### What the task requires
The full set of lines below has to be duplicated exactly, with no picture kept.

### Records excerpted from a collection
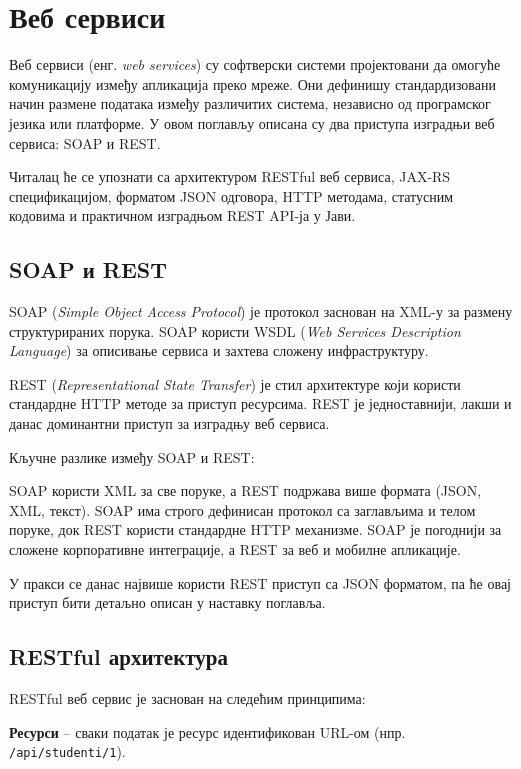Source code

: \setlength{\parindent}{15pt}
\setlength{\parskip}{0pt}
\chapter{Веб сервиси}

Веб сервиси (енг. \textit{web services}) су софтверски системи пројектовани да омогуће комуникацију између апликација преко мреже. Они дефинишу стандардизовани начин размене података између различитих система, независно од програмског језика или платформе. У овом поглављу описана су два приступа изградњи веб сервиса: SOAP и REST.

Читалац ће се упознати са архитектуром RESTful веб сервиса, JAX-RS спецификацијом, форматом JSON одговора, HTTP методама, статусним кодовима и практичном изградњом REST API-ја у Јави.


\section{SOAP и REST}

SOAP (\textit{Simple Object Access Protocol}) је протокол заснован на XML-у за размену структурираних порука. SOAP користи WSDL (\textit{Web Services Description Language}) за описивање сервиса и захтева сложену инфраструктуру.

REST (\textit{Representational State Transfer}) је стил архитектуре који користи стандардне HTTP методе за приступ ресурсима. REST је једноставнији, лакши и данас доминантни приступ за изградњу веб сервиса.

Кључне разлике између SOAP и REST:

SOAP користи XML за све поруке, а REST подржава више формата (JSON, XML, текст). SOAP има строго дефинисан протокол са заглављима и телом поруке, док REST користи стандардне HTTP механизме. SOAP је погоднији за сложене корпоративне интеграције, а REST за веб и мобилне апликације.

У пракси се данас највише користи REST приступ са JSON форматом, па ће овај приступ бити детаљно описан у наставку поглавља.


\section{RESTful архитектура}

RESTful веб сервис је заснован на следећим принципима:

\textbf{Ресурси} – сваки податак је ресурс идентификован URL-ом (нпр. \texttt{/api/studenti/1}).

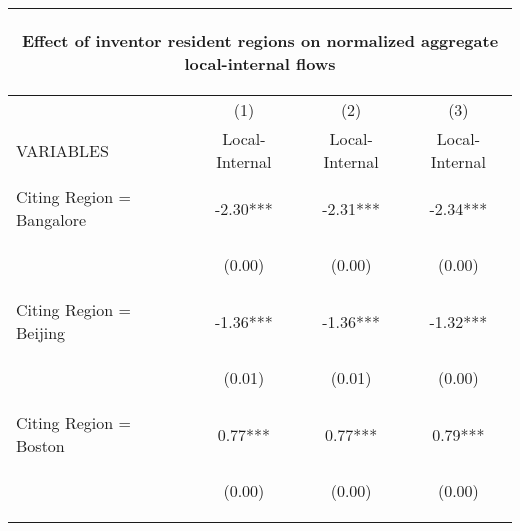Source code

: \begin{center}
\begin{tabular}{lccc}
\multicolumn{4}{c}{\begin{large}Effect of inventor resident regions on normalized aggregate local-internal flows \label{localinternal}\end{large}} \\ \hline
 & (1) & (2) & (3) \\
VARIABLES & Local-Internal & Local-Internal & Local-Internal \\ \hline
\vspace{4pt} & \begin{footnotesize}\end{footnotesize} & \begin{footnotesize}\end{footnotesize} & \begin{footnotesize}\end{footnotesize} \\
Citing Region = Bangalore & -2.30*** & -2.31*** & -2.34*** \\
\vspace{4pt} & \begin{footnotesize}(0.00)\end{footnotesize} & \begin{footnotesize}(0.00)\end{footnotesize} & \begin{footnotesize}(0.00)\end{footnotesize} \\
Citing Region = Beijing & -1.36*** & -1.36*** & -1.32*** \\
\vspace{4pt} & \begin{footnotesize}(0.01)\end{footnotesize} & \begin{footnotesize}(0.01)\end{footnotesize} & \begin{footnotesize}(0.00)\end{footnotesize} \\
Citing Region = Boston & 0.77*** & 0.77*** & 0.79*** \\
\vspace{4pt} & \begin{footnotesize}(0.00)\end{footnotesize} & \begin{footnotesize}(0.00)\end{footnotesize} & \begin{footnotesize}(0.00)\end{footnotesize} \\

\end{tabular}
\end{center}
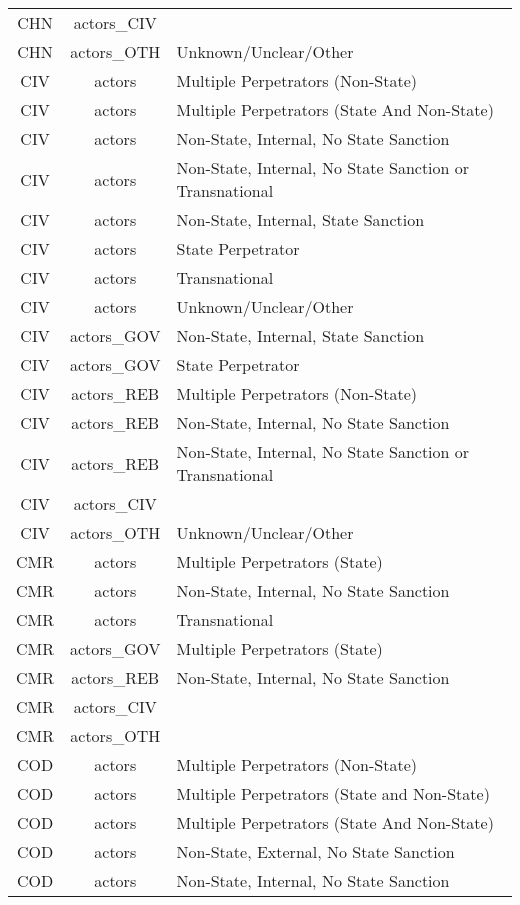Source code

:\documentclass[12pt]{article}
\begin{document}
\begin{center}
\begin{longtable}{|c|c|p{10cm}|}
  CHN & actors\_CIV &  \\ 
  CHN & actors\_OTH & Unknown/Unclear/Other \\ 
  CIV & actors & Multiple Perpetrators (Non-State) \\ 
  CIV & actors & Multiple Perpetrators (State And Non-State) \\ 
  CIV & actors & Non-State, Internal, No State Sanction \\ 
  CIV & actors & Non-State, Internal, No State Sanction or Transnational \\ 
  CIV & actors & Non-State, Internal, State Sanction \\ 
  CIV & actors & State Perpetrator \\ 
  CIV & actors & Transnational \\ 
  CIV & actors & Unknown/Unclear/Other \\ 
  CIV & actors\_GOV & Non-State, Internal, State Sanction \\ 
  CIV & actors\_GOV & State Perpetrator \\ 
  CIV & actors\_REB & Multiple Perpetrators (Non-State) \\ 
  CIV & actors\_REB & Non-State, Internal, No State Sanction \\ 
  CIV & actors\_REB & Non-State, Internal, No State Sanction or Transnational \\ 
  CIV & actors\_CIV &  \\ 
  CIV & actors\_OTH & Unknown/Unclear/Other \\ 
  CMR & actors & Multiple Perpetrators (State) \\ 
  CMR & actors & Non-State, Internal, No State Sanction \\ 
  CMR & actors & Transnational \\ 
  CMR & actors\_GOV & Multiple Perpetrators (State) \\ 
  CMR & actors\_REB & Non-State, Internal, No State Sanction \\ 
  CMR & actors\_CIV &  \\ 
  CMR & actors\_OTH &  \\ 
  COD & actors & Multiple Perpetrators (Non-State) \\ 
  COD & actors & Multiple Perpetrators (State and Non-State) \\ 
  COD & actors & Multiple Perpetrators (State And Non-State) \\ 
  COD & actors & Non-State, External, No State Sanction \\ 
  COD & actors & Non-State, Internal, No State Sanction \\ 

\end{longtable}
\end{center}
\end{document}
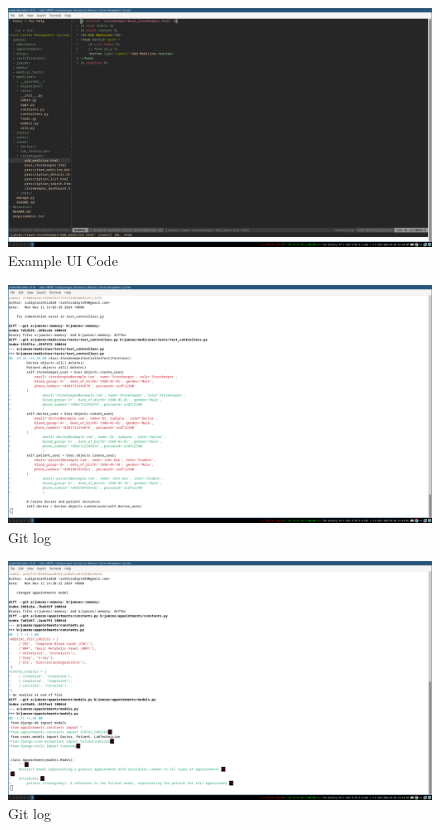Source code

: \documentclass[a4paper,12pt]{article}
\begin{document}
\begin{figure}[H]
    \centering
    \includegraphics[width=1\textwidth]{images/meet202.png}   
    \caption{Example UI Code}
    \label{fig:meet202}
\end{figure}
\begin{figure}[H]
    \centering
    \includegraphics[width=1\textwidth]{images/meet31.png}   
    \caption{Git log}
    \label{fig:meet31}
\end{figure}
\begin{figure}[H]
    \centering
    \includegraphics[width=1\textwidth]{images/meet32.png}   
    \caption{Git log}
    \label{fig:meet32}
\end{figure}
\end{document}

### Result for this task
Source code

: \setlength{\parindent}{15pt}
\setlength{\parskip}{0pt}
\chapter{Веб сервиси}

Веб сервиси (енг. \textit{web services}) су софтверски системи пројектовани да омогуће комуникацију између апликација преко мреже. Они дефинишу стандардизовани начин размене података између различитих система, независно од програмског језика или платформе. У овом поглављу описана су два приступа изградњи веб сервиса: SOAP и REST.

Читалац ће се упознати са архитектуром RESTful веб сервиса, JAX-RS спецификацијом, форматом JSON одговора, HTTP методама, статусним кодовима и практичном изградњом REST API-ја у Јави.


\section{SOAP и REST}

SOAP (\textit{Simple Object Access Protocol}) је протокол заснован на XML-у за размену структурираних порука. SOAP користи WSDL (\textit{Web Services Description Language}) за описивање сервиса и захтева сложену инфраструктуру.

REST (\textit{Representational State Transfer}) је стил архитектуре који користи стандардне HTTP методе за приступ ресурсима. REST је једноставнији, лакши и данас доминантни приступ за изградњу веб сервиса.

Кључне разлике између SOAP и REST:

SOAP користи XML за све поруке, а REST подржава више формата (JSON, XML, текст). SOAP има строго дефинисан протокол са заглављима и телом поруке, док REST користи стандардне HTTP механизме. SOAP је погоднији за сложене корпоративне интеграције, а REST за веб и мобилне апликације.

У пракси се данас највише користи REST приступ са JSON форматом, па ће овај приступ бити детаљно описан у наставку поглавља.


\section{RESTful архитектура}

RESTful веб сервис је заснован на следећим принципима:

\textbf{Ресурси} – сваки податак је ресурс идентификован URL-ом (нпр. \texttt{/api/studenti/1}).

Source code

: \begin{center}
\begin{tabular}{lccc}
\multicolumn{4}{c}{\begin{large}Effect of inventor resident regions on normalized aggregate local-internal flows \label{localinternal}\end{large}} \\ \hline
 & (1) & (2) & (3) \\
VARIABLES & Local-Internal & Local-Internal & Local-Internal \\ \hline
\vspace{4pt} & \begin{footnotesize}\end{footnotesize} & \begin{footnotesize}\end{footnotesize} & \begin{footnotesize}\end{footnotesize} \\
Citing Region = Bangalore & -2.30*** & -2.31*** & -2.34*** \\
\vspace{4pt} & \begin{footnotesize}(0.00)\end{footnotesize} & \begin{footnotesize}(0.00)\end{footnotesize} & \begin{footnotesize}(0.00)\end{footnotesize} \\
Citing Region = Beijing & -1.36*** & -1.36*** & -1.32*** \\
\vspace{4pt} & \begin{footnotesize}(0.01)\end{footnotesize} & \begin{footnotesize}(0.01)\end{footnotesize} & \begin{footnotesize}(0.00)\end{footnotesize} \\
Citing Region = Boston & 0.77*** & 0.77*** & 0.79*** \\
\vspace{4pt} & \begin{footnotesize}(0.00)\end{footnotesize} & \begin{footnotesize}(0.00)\end{footnotesize} & \begin{footnotesize}(0.00)\end{footnotesize} \\

\end{tabular}
\end{center}
Source code

:\documentclass[12pt]{article}
\begin{document}
\begin{center}
\begin{longtable}{|c|c|p{10cm}|}
  CHN & actors\_CIV &  \\ 
  CHN & actors\_OTH & Unknown/Unclear/Other \\ 
  CIV & actors & Multiple Perpetrators (Non-State) \\ 
  CIV & actors & Multiple Perpetrators (State And Non-State) \\ 
  CIV & actors & Non-State, Internal, No State Sanction \\ 
  CIV & actors & Non-State, Internal, No State Sanction or Transnational \\ 
  CIV & actors & Non-State, Internal, State Sanction \\ 
  CIV & actors & State Perpetrator \\ 
  CIV & actors & Transnational \\ 
  CIV & actors & Unknown/Unclear/Other \\ 
  CIV & actors\_GOV & Non-State, Internal, State Sanction \\ 
  CIV & actors\_GOV & State Perpetrator \\ 
  CIV & actors\_REB & Multiple Perpetrators (Non-State) \\ 
  CIV & actors\_REB & Non-State, Internal, No State Sanction \\ 
  CIV & actors\_REB & Non-State, Internal, No State Sanction or Transnational \\ 
  CIV & actors\_CIV &  \\ 
  CIV & actors\_OTH & Unknown/Unclear/Other \\ 
  CMR & actors & Multiple Perpetrators (State) \\ 
  CMR & actors & Non-State, Internal, No State Sanction \\ 
  CMR & actors & Transnational \\ 
  CMR & actors\_GOV & Multiple Perpetrators (State) \\ 
  CMR & actors\_REB & Non-State, Internal, No State Sanction \\ 
  CMR & actors\_CIV &  \\ 
  CMR & actors\_OTH &  \\ 
  COD & actors & Multiple Perpetrators (Non-State) \\ 
  COD & actors & Multiple Perpetrators (State and Non-State) \\ 
  COD & actors & Multiple Perpetrators (State And Non-State) \\ 
  COD & actors & Non-State, External, No State Sanction \\ 
  COD & actors & Non-State, Internal, No State Sanction \\ 

\end{longtable}
\end{center}
\end{document}
Source code

: \documentclass[a4paper,12pt]{article}
\begin{document}
\begin{figure}[H]
    \centering
    \includegraphics[width=1\textwidth]{images/meet202.png}   
    \caption{Example UI Code}
    \label{fig:meet202}
\end{figure}
\begin{figure}[H]
    \centering
    \includegraphics[width=1\textwidth]{images/meet31.png}   
    \caption{Git log}
    \label{fig:meet31}
\end{figure}
\begin{figure}[H]
    \centering
    \includegraphics[width=1\textwidth]{images/meet32.png}   
    \caption{Git log}
    \label{fig:meet32}
\end{figure}
\end{document}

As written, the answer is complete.